Plain-text document sources
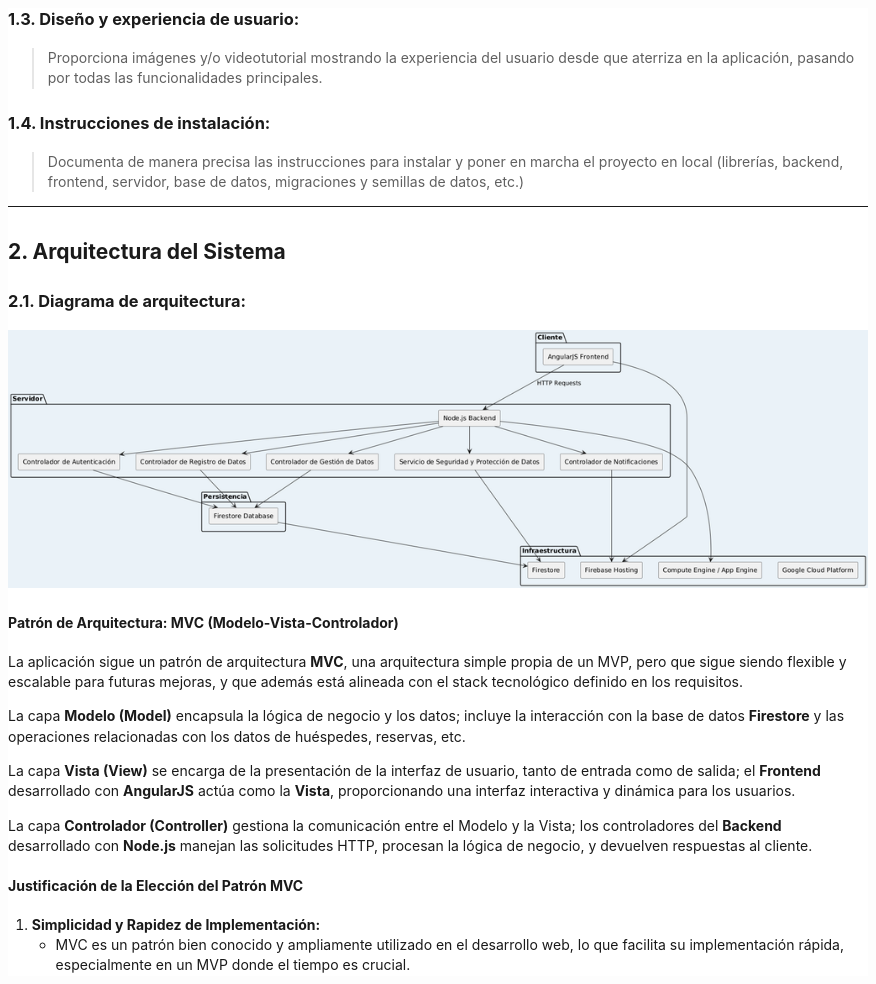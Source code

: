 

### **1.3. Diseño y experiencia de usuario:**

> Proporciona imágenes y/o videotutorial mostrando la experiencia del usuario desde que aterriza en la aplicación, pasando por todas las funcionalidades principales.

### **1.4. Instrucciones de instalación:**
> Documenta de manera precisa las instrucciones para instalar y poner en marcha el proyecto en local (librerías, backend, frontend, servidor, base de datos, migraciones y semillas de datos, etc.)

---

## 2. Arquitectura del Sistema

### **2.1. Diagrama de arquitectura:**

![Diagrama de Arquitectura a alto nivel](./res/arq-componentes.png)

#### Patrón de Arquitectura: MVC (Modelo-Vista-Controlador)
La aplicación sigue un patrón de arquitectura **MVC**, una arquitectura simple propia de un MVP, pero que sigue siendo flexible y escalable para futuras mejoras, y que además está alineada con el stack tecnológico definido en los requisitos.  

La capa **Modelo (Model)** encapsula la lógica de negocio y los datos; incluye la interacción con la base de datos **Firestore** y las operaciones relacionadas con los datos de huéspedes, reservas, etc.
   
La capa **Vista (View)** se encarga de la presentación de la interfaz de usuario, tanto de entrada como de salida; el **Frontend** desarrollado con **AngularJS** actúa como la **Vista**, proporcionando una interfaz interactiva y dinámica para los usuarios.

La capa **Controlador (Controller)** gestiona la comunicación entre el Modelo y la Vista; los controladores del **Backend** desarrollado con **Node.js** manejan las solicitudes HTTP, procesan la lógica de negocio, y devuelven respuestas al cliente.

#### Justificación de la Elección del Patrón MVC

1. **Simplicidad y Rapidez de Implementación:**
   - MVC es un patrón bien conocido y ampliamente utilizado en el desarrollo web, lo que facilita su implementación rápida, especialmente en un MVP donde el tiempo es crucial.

EXERCISE REQUIREMENTS: With the line holding "### **1.3. Diseño y experiencia de usuario:**" as the first and the line holding "### **2.1. Diagrama de arquitectura:**" as the last, set down that range of the entries above exactly, and nothing else.

FINISHED EXERCISE:
### **1.3. Diseño y experiencia de usuario:**

> Proporciona imágenes y/o videotutorial mostrando la experiencia del usuario desde que aterriza en la aplicación, pasando por todas las funcionalidades principales.

### **1.4. Instrucciones de instalación:**
> Documenta de manera precisa las instrucciones para instalar y poner en marcha el proyecto en local (librerías, backend, frontend, servidor, base de datos, migraciones y semillas de datos, etc.)

---

## 2. Arquitectura del Sistema

### **2.1. Diagrama de arquitectura:**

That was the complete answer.